Answer:
The velocity of the struck billiard ball after collision is 2.41 m/s at an angle of 62.8⁰.
Step-by-step explanation:
Given;
initial velocity of the billiard ball, u₁ = 5.3 m/s
initial velocity of the second ball, u₂ = 0
final velocity of the first ball, v₁ = 4.72 m/s at θ = 27.0°
final velocity of the second ball, v₂ = ?

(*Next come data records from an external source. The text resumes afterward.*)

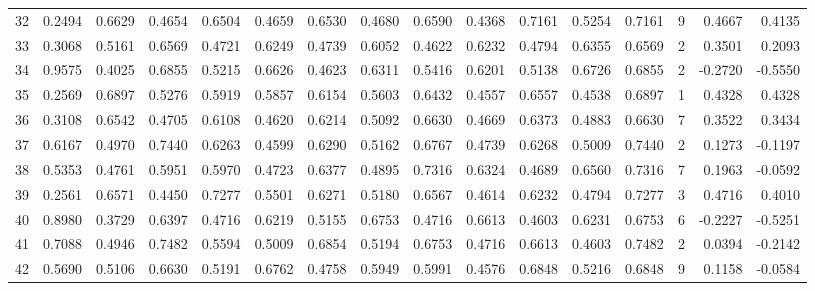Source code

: \begin{tabular}{lrrrrrrrrrrrrrrr}
32  &      0.2494 &  0.6629 &  0.4654 &  0.6504 &  0.4659 &  0.6530 &  0.4680 &  0.6590 &  0.4368 &  0.7161 &   0.5254 &     0.7161 &      9 &                    0.4667 &                     0.4135 \\
33  &      0.3068 &  0.5161 &  0.6569 &  0.4721 &  0.6249 &  0.4739 &  0.6052 &  0.4622 &  0.6232 &  0.4794 &   0.6355 &     0.6569 &      2 &                    0.3501 &                     0.2093 \\
34  &      0.9575 &  0.4025 &  0.6855 &  0.5215 &  0.6626 &  0.4623 &  0.6311 &  0.5416 &  0.6201 &  0.5138 &   0.6726 &     0.6855 &      2 &                   -0.2720 &                    -0.5550 \\
35  &      0.2569 &  0.6897 &  0.5276 &  0.5919 &  0.5857 &  0.6154 &  0.5603 &  0.6432 &  0.4557 &  0.6557 &   0.4538 &     0.6897 &      1 &                    0.4328 &                     0.4328 \\
36  &      0.3108 &  0.6542 &  0.4705 &  0.6108 &  0.4620 &  0.6214 &  0.5092 &  0.6630 &  0.4669 &  0.6373 &   0.4883 &     0.6630 &      7 &                    0.3522 &                     0.3434 \\
37  &      0.6167 &  0.4970 &  0.7440 &  0.6263 &  0.4599 &  0.6290 &  0.5162 &  0.6767 &  0.4739 &  0.6268 &   0.5009 &     0.7440 &      2 &                    0.1273 &                    -0.1197 \\
38  &      0.5353 &  0.4761 &  0.5951 &  0.5970 &  0.4723 &  0.6377 &  0.4895 &  0.7316 &  0.6324 &  0.4689 &   0.6560 &     0.7316 &      7 &                    0.1963 &                    -0.0592 \\
39  &      0.2561 &  0.6571 &  0.4450 &  0.7277 &  0.5501 &  0.6271 &  0.5180 &  0.6567 &  0.4614 &  0.6232 &   0.4794 &     0.7277 &      3 &                    0.4716 &                     0.4010 \\
40  &      0.8980 &  0.3729 &  0.6397 &  0.4716 &  0.6219 &  0.5155 &  0.6753 &  0.4716 &  0.6613 &  0.4603 &   0.6231 &     0.6753 &      6 &                   -0.2227 &                    -0.5251 \\
41  &      0.7088 &  0.4946 &  0.7482 &  0.5594 &  0.5009 &  0.6854 &  0.5194 &  0.6753 &  0.4716 &  0.6613 &   0.4603 &     0.7482 &      2 &                    0.0394 &                    -0.2142 \\
42  &      0.5690 &  0.5106 &  0.6630 &  0.5191 &  0.6762 &  0.4758 &  0.5949 &  0.5991 &  0.4576 &  0.6848 &   0.5216 &     0.6848 &      9 &                    0.1158 &                    -0.0584 \\

\end{tabular}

Apply the principle of conservation of kinetic energy;
¹/₂m₁u₁² + ¹/₂m₂u₂² = ¹/₂m₁v₁² + ¹/₂m₂v₂²
m₁u₁² + m₂u₂² = m₁v₁² + m₂v₂²
m₁u₁² + m₂(0) = m₁v₁² + m₂v₂²
m₁u₁² = m₁v₁² + m₂v₂²
m₁ = m₂
u₁² = v₁² + v₂²
v₂² = u₁² - v₁²
v₂² = (5.3)² - (4.72)²
v₂² = 5.812
v₂ = √5.812
v₂ = 2.41 m/s
The direction of the second ball is given by;
v₂sinθ = v₁sin27
sinθ = (v₁sin27) / (v₂)
sinθ = (4.72 x 0.454) / (2.41)
sinθ = 0.8892
θ = sin⁻¹ (0.8892)
θ = 62.8⁰
Thus, the velocity of the struck billiard ball after collision is 2.41 m/s at an angle of 62.8⁰.